How do you react to impending plan by the CBN to introduce new naira notes in the country?
Honestly speaking, I don’t think it’s a priority. First and foremost, being a Governor of a Central Bank is an honour in any country. It’s a very powerful position but I am wary about the way Sanusi Lamido Sanusi is going about his duties. The enabling laws of the CBN makes the Governor essentially the monetary Czar of the country, but if the Governor  beyond these responsibilities now chooses to be the economic spokesman of  the Federal Government, then we have a serious problem at hand especially when we have a Governor who has the tendency to be talkative. Being  a Governor of CBN is not a place for extroverts. We have a saying in English that says ‘beauty like power is something not to be talked about. If you have it, flaunt it.  If you have power, you don’t have to talk about it, you simply act and act with the confine of  the law.

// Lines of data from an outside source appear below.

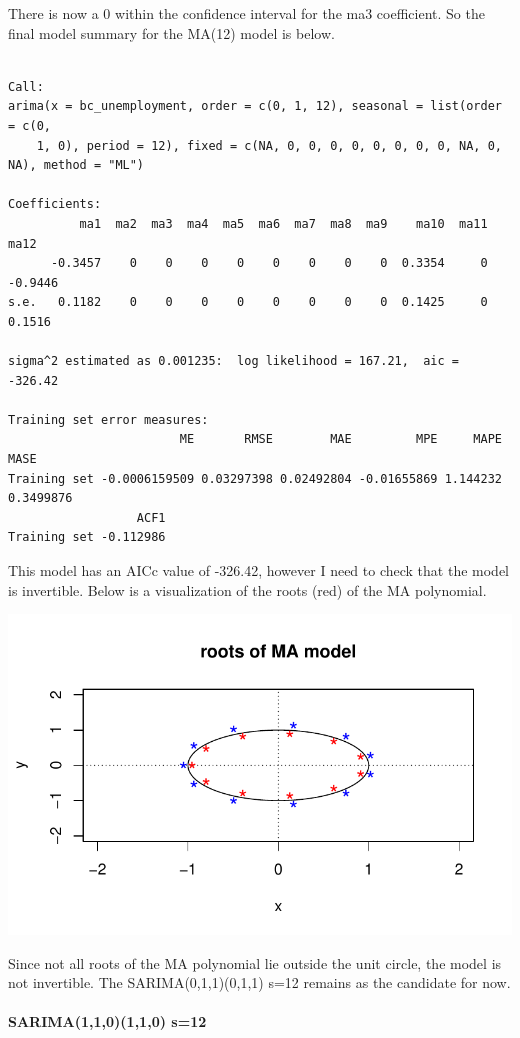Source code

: \documentclass[
  letterpaper,
  DIV=11,
  numbers=noendperiod]{scrartcl}
\let\oldparagraph\paragraph
\renewcommand{\paragraph}[1]{\oldparagraph{#1}\mbox{}}
\begin{document}
There is now a 0 within the confidence interval for the ma3 coefficient.
So the final model summary for the MA(12) model is below.

\begin{verbatim}

Call:
arima(x = bc_unemployment, order = c(0, 1, 12), seasonal = list(order = c(0, 
    1, 0), period = 12), fixed = c(NA, 0, 0, 0, 0, 0, 0, 0, 0, NA, 0, NA), method = "ML")

Coefficients:
          ma1  ma2  ma3  ma4  ma5  ma6  ma7  ma8  ma9    ma10  ma11     ma12
      -0.3457    0    0    0    0    0    0    0    0  0.3354     0  -0.9446
s.e.   0.1182    0    0    0    0    0    0    0    0  0.1425     0   0.1516

sigma^2 estimated as 0.001235:  log likelihood = 167.21,  aic = -326.42

Training set error measures:
                        ME       RMSE        MAE         MPE     MAPE      MASE
Training set -0.0006159509 0.03297398 0.02492804 -0.01655869 1.144232 0.3499876
                  ACF1
Training set -0.112986
\end{verbatim}

This model has an AICc value of -326.42, however I need to check that
the model is invertible. Below is a visualization of the roots (red) of
the MA polynomial.

\includegraphics{Final_Project_files/figure-pdf/unnamed-chunk-24-1.pdf}

Since not all roots of the MA polynomial lie outside the unit circle,
the model is not invertible. The SARIMA(0,1,1)(0,1,1) s=12 remains as
the candidate for now.

\hypertarget{sarima110110-s12}{%
\paragraph{SARIMA(1,1,0)(1,1,0) s=12}\label{sarima110110-s12}}
\end{document}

Its unfortunate we now have a CBN Governor that has developed penchant  for addressing the press at any slightest provocation. Such practice is not helpful and his demeanour is not the demeanour of a CBN Governor. I must remind him that talkative CBN Governors  through histroy always ended up in disaster. I want him to grow out of the euphoria and sit down for the arduous task before him.  Although he has not violated any law so far,  but you can do the right thing the wrong way, you can also do the wrong thing the right way. I think he is doing the right thing but the way he goes about it talking to himself is unfortunate, and not healthy to the system. Nigeria needs a tough CBN Governor giving the roguishness of his predecessors in office. What amazes me about Sanusi Lamido Sanusi is that he has decided to ignore the economic reality on the ground.  If you want to slow an economy, you raise the interest rate but if you want to boost an economy, you lower interest rate. But that is not the priority of the Nigerian economy now. The priority is how you rejuvenate the economy wholistically. I am surprised that since he became the CBN Governor, not a word was heard from him about the poverty level of this country and we have a situation where over 80 percent of the population lives below one US dollar per day. The poverty are somewhat interconnected with the troubles we have in the areas we have security problems now. What he does has a direct bearing on the polity either for good or bad and I am worried that he has done nothing and he is  planning nothing about  poverty. Sanusi Lamido Sanusi’s  priorities are wrong and he has to do something right to get the economy going.